- **Data for processing**
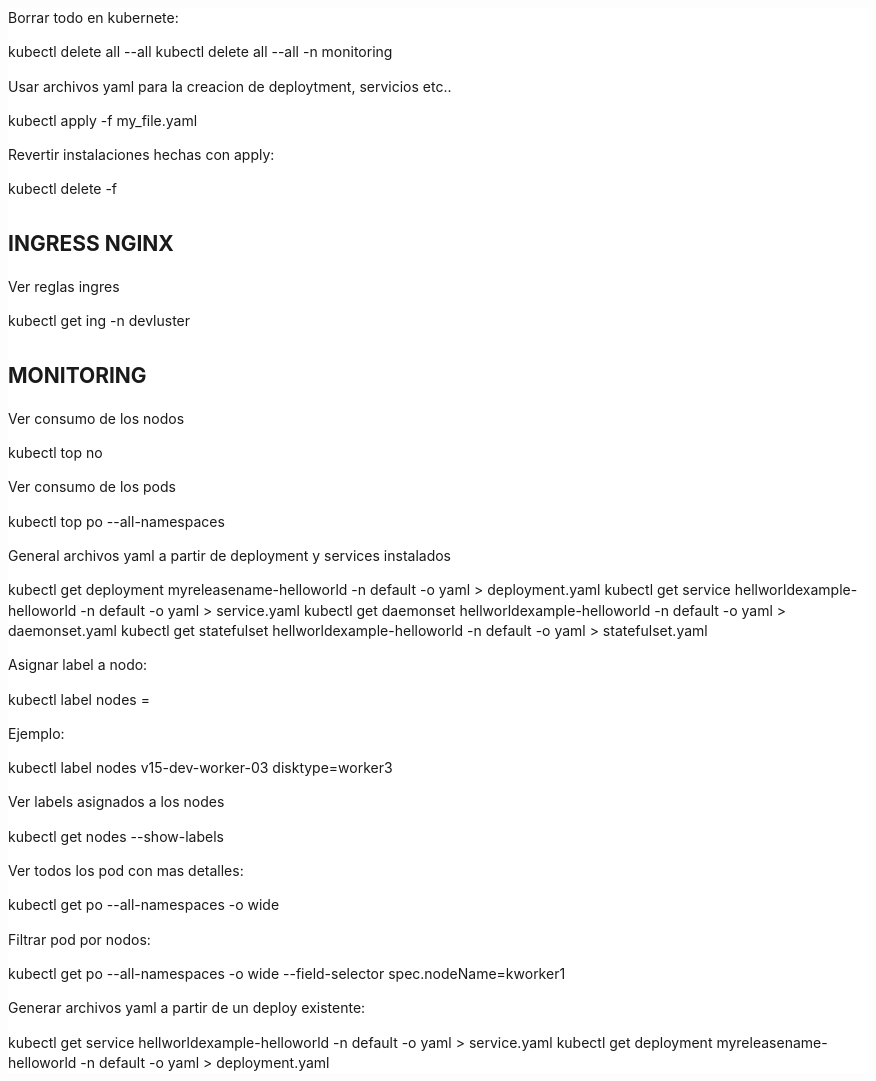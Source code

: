 Borrar todo en kubernete:

  kubectl delete all --all
  kubectl delete all --all -n monitoring

Usar archivos yaml para la creacion de deploytment, servicios etc..

  kubectl apply -f my_file.yaml

Revertir instalaciones hechas con apply:

  kubectl delete -f <filename>



## INGRESS NGINX

Ver reglas ingres

  kubectl get ing -n devluster

## MONITORING

Ver consumo de los nodos

   kubectl top no

Ver consumo de los pods

  kubectl top po --all-namespaces

General archivos yaml a partir de deployment y services instalados

  kubectl get deployment myreleasename-helloworld -n default -o yaml > deployment.yaml
  kubectl get service hellworldexample-helloworld -n default -o yaml > service.yaml
  kubectl get daemonset hellworldexample-helloworld -n default -o yaml > daemonset.yaml
  kubectl get statefulset hellworldexample-helloworld -n default -o yaml > statefulset.yaml

Asignar label a nodo:

  kubectl label nodes <node-name> <label-key>=<label-value>
  
Ejemplo:

  kubectl label nodes v15-dev-worker-03 disktype=worker3

Ver labels asignados a los nodes

  kubectl get nodes --show-labels

Ver todos los pod con mas detalles:

  kubectl get po --all-namespaces -o wide
  
Filtrar pod por nodos:

  kubectl get po --all-namespaces -o wide --field-selector spec.nodeName=kworker1

Generar archivos yaml a partir de un deploy existente:

  kubectl get service hellworldexample-helloworld -n default -o yaml > service.yaml
  kubectl get deployment myreleasename-helloworld -n default -o yaml > deployment.yaml
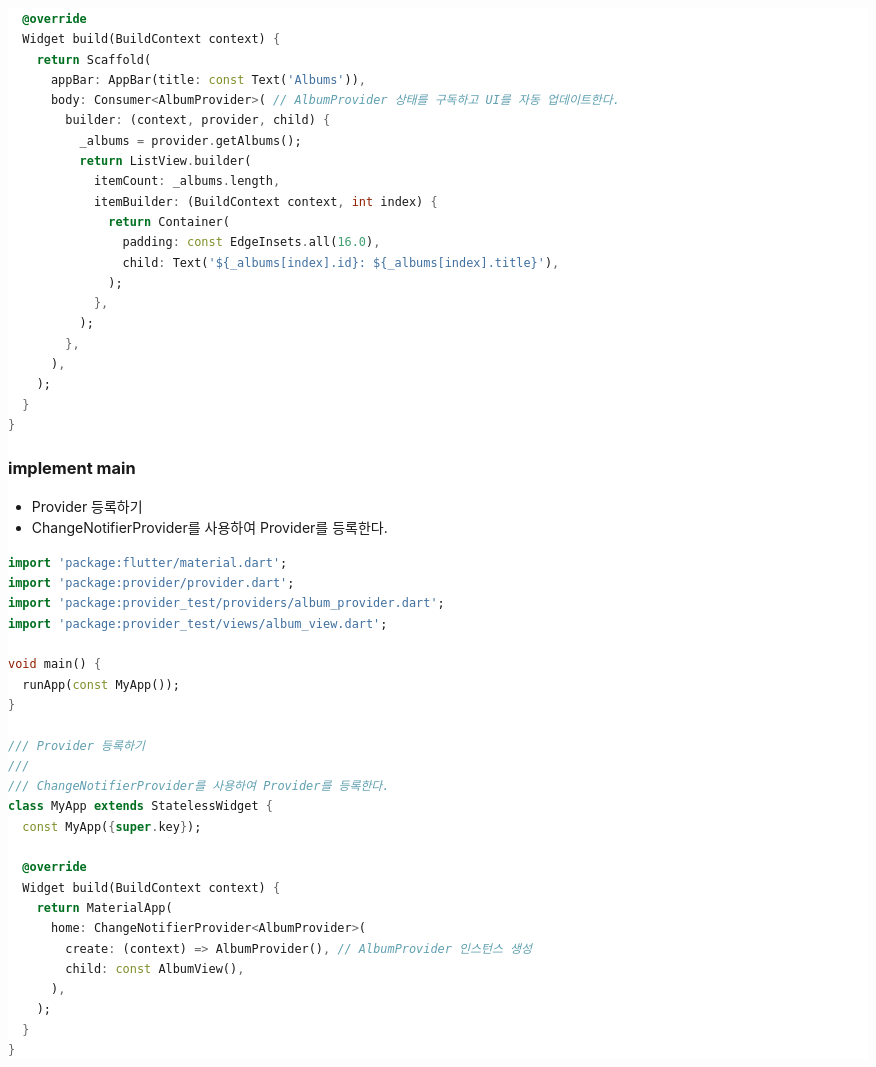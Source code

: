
 ```dart
  @override
  Widget build(BuildContext context) {
    return Scaffold(
      appBar: AppBar(title: const Text('Albums')),
      body: Consumer<AlbumProvider>( // AlbumProvider 상태를 구독하고 UI를 자동 업데이트한다.
        builder: (context, provider, child) {
          _albums = provider.getAlbums();
          return ListView.builder(
            itemCount: _albums.length,
            itemBuilder: (BuildContext context, int index) {
              return Container(
                padding: const EdgeInsets.all(16.0),
                child: Text('${_albums[index].id}: ${_albums[index].title}'),
              );
            },
          );
        },
      ),
    );
  }
}

```


### implement main

- Provider 등록하기
- ChangeNotifierProvider를 사용하여 Provider를 등록한다.

```dart
import 'package:flutter/material.dart';
import 'package:provider/provider.dart';
import 'package:provider_test/providers/album_provider.dart';
import 'package:provider_test/views/album_view.dart';

void main() {
  runApp(const MyApp());
}

/// Provider 등록하기
///
/// ChangeNotifierProvider를 사용하여 Provider를 등록한다.
class MyApp extends StatelessWidget {
  const MyApp({super.key});

  @override
  Widget build(BuildContext context) {
    return MaterialApp(
      home: ChangeNotifierProvider<AlbumProvider>(
        create: (context) => AlbumProvider(), // AlbumProvider 인스턴스 생성
        child: const AlbumView(),
      ),
    );
  }
}

```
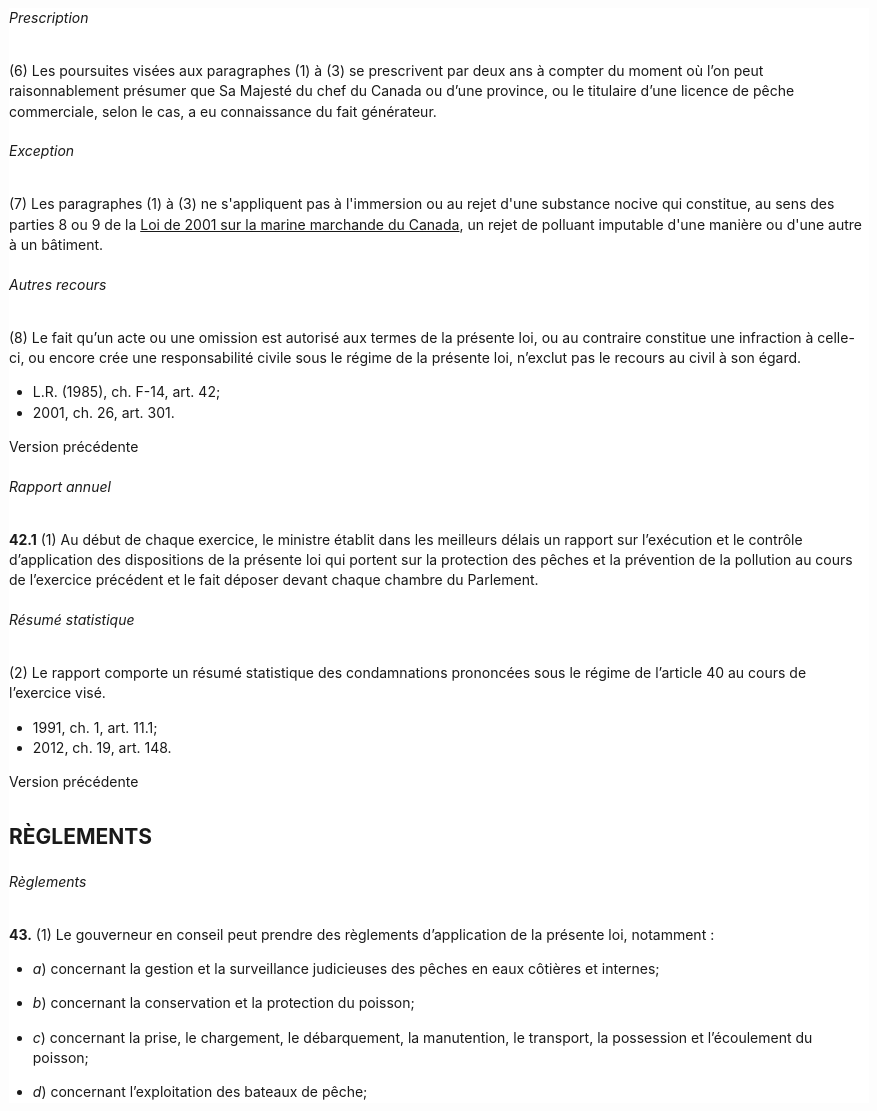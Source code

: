 ###### Prescription

(6) Les poursuites visées aux paragraphes (1) à (3) se prescrivent par deux ans à compter du moment où l’on peut raisonnablement présumer que Sa Majesté du chef du Canada ou d’une province, ou le titulaire d’une licence de pêche commerciale, selon le cas, a eu connaissance du fait générateur.

###### Exception

(7) Les paragraphes (1) à (3) ne s'appliquent pas à l'immersion ou au rejet d'une substance nocive qui constitue, au sens des parties 8 ou 9 de la [Loi de 2001 sur la marine marchande du Canada](/canada/fra/lois/C/C-10.15.md), un rejet de polluant imputable d'une manière ou d'une autre à un bâtiment.

###### Autres recours

(8) Le fait qu’un acte ou une omission est autorisé aux termes de la présente loi, ou au contraire constitue une infraction à celle-ci, ou encore crée une responsabilité civile sous le régime de la présente loi, n’exclut pas le recours au civil à son égard.

  * L.R. (1985), ch. F-14, art. 42;
  * 2001, ch. 26, art. 301.

Version précédente

###### Rapport annuel

**42.1** (1) Au début de chaque exercice, le ministre établit dans les meilleurs délais un rapport sur l’exécution et le contrôle d’application des dispositions de la présente loi qui portent sur la protection des pêches et la prévention de la pollution au cours de l’exercice précédent et le fait déposer devant chaque chambre du Parlement.

###### Résumé statistique

(2) Le rapport comporte un résumé statistique des condamnations prononcées sous le régime de l’article 40 au cours de l’exercice visé.

  * 1991, ch. 1, art. 11.1;
  * 2012, ch. 19, art. 148.

Version précédente

## RÈGLEMENTS

###### Règlements

**43.** (1) Le gouverneur en conseil peut prendre des règlements d’application de la présente loi, notamment :

  * _a_) concernant la gestion et la surveillance judicieuses des pêches en eaux côtières et internes;

  * _b_) concernant la conservation et la protection du poisson;

  * _c_) concernant la prise, le chargement, le débarquement, la manutention, le transport, la possession et l’écoulement du poisson;

  * _d_) concernant l’exploitation des bateaux de pêche;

- **Your goal**
Copy out the data above exactly, except the pictures.

- **Task solution**
Source code

: Borrar todo en kubernete:

  kubectl delete all --all
  kubectl delete all --all -n monitoring

Usar archivos yaml para la creacion de deploytment, servicios etc..

  kubectl apply -f my_file.yaml

Revertir instalaciones hechas con apply:

  kubectl delete -f <filename>



## INGRESS NGINX

Ver reglas ingres

  kubectl get ing -n devluster

## MONITORING

Ver consumo de los nodos

   kubectl top no

Ver consumo de los pods

  kubectl top po --all-namespaces

General archivos yaml a partir de deployment y services instalados

  kubectl get deployment myreleasename-helloworld -n default -o yaml > deployment.yaml
  kubectl get service hellworldexample-helloworld -n default -o yaml > service.yaml
  kubectl get daemonset hellworldexample-helloworld -n default -o yaml > daemonset.yaml
  kubectl get statefulset hellworldexample-helloworld -n default -o yaml > statefulset.yaml

Asignar label a nodo:

  kubectl label nodes <node-name> <label-key>=<label-value>
  
Ejemplo:

  kubectl label nodes v15-dev-worker-03 disktype=worker3

Ver labels asignados a los nodes

  kubectl get nodes --show-labels

Ver todos los pod con mas detalles:

  kubectl get po --all-namespaces -o wide
  
Filtrar pod por nodos:

  kubectl get po --all-namespaces -o wide --field-selector spec.nodeName=kworker1

Generar archivos yaml a partir de un deploy existente:

  kubectl get service hellworldexample-helloworld -n default -o yaml > service.yaml
  kubectl get deployment myreleasename-helloworld -n default -o yaml > deployment.yaml
Source code

:
 ```dart
  @override
  Widget build(BuildContext context) {
    return Scaffold(
      appBar: AppBar(title: const Text('Albums')),
      body: Consumer<AlbumProvider>( // AlbumProvider 상태를 구독하고 UI를 자동 업데이트한다.
        builder: (context, provider, child) {
          _albums = provider.getAlbums();
          return ListView.builder(
            itemCount: _albums.length,
            itemBuilder: (BuildContext context, int index) {
              return Container(
                padding: const EdgeInsets.all(16.0),
                child: Text('${_albums[index].id}: ${_albums[index].title}'),
              );
            },
          );
        },
      ),
    );
  }
}

```


### implement main

- Provider 등록하기
- ChangeNotifierProvider를 사용하여 Provider를 등록한다.

```dart
import 'package:flutter/material.dart';
import 'package:provider/provider.dart';
import 'package:provider_test/providers/album_provider.dart';
import 'package:provider_test/views/album_view.dart';

void main() {
  runApp(const MyApp());
}

/// Provider 등록하기
///
/// ChangeNotifierProvider를 사용하여 Provider를 등록한다.
class MyApp extends StatelessWidget {
  const MyApp({super.key});

  @override
  Widget build(BuildContext context) {
    return MaterialApp(
      home: ChangeNotifierProvider<AlbumProvider>(
        create: (context) => AlbumProvider(), // AlbumProvider 인스턴스 생성
        child: const AlbumView(),
      ),
    );
  }
}

```
Source code

: ###### Prescription

(6) Les poursuites visées aux paragraphes (1) à (3) se prescrivent par deux ans à compter du moment où l’on peut raisonnablement présumer que Sa Majesté du chef du Canada ou d’une province, ou le titulaire d’une licence de pêche commerciale, selon le cas, a eu connaissance du fait générateur.

###### Exception

(7) Les paragraphes (1) à (3) ne s'appliquent pas à l'immersion ou au rejet d'une substance nocive qui constitue, au sens des parties 8 ou 9 de la [Loi de 2001 sur la marine marchande du Canada](/canada/fra/lois/C/C-10.15.md), un rejet de polluant imputable d'une manière ou d'une autre à un bâtiment.

###### Autres recours

(8) Le fait qu’un acte ou une omission est autorisé aux termes de la présente loi, ou au contraire constitue une infraction à celle-ci, ou encore crée une responsabilité civile sous le régime de la présente loi, n’exclut pas le recours au civil à son égard.

  * L.R. (1985), ch. F-14, art. 42;
  * 2001, ch. 26, art. 301.

Version précédente

###### Rapport annuel

**42.1** (1) Au début de chaque exercice, le ministre établit dans les meilleurs délais un rapport sur l’exécution et le contrôle d’application des dispositions de la présente loi qui portent sur la protection des pêches et la prévention de la pollution au cours de l’exercice précédent et le fait déposer devant chaque chambre du Parlement.

###### Résumé statistique

(2) Le rapport comporte un résumé statistique des condamnations prononcées sous le régime de l’article 40 au cours de l’exercice visé.

  * 1991, ch. 1, art. 11.1;
  * 2012, ch. 19, art. 148.

Version précédente

## RÈGLEMENTS

###### Règlements

**43.** (1) Le gouverneur en conseil peut prendre des règlements d’application de la présente loi, notamment :

  * _a_) concernant la gestion et la surveillance judicieuses des pêches en eaux côtières et internes;

  * _b_) concernant la conservation et la protection du poisson;

  * _c_) concernant la prise, le chargement, le débarquement, la manutention, le transport, la possession et l’écoulement du poisson;

  * _d_) concernant l’exploitation des bateaux de pêche;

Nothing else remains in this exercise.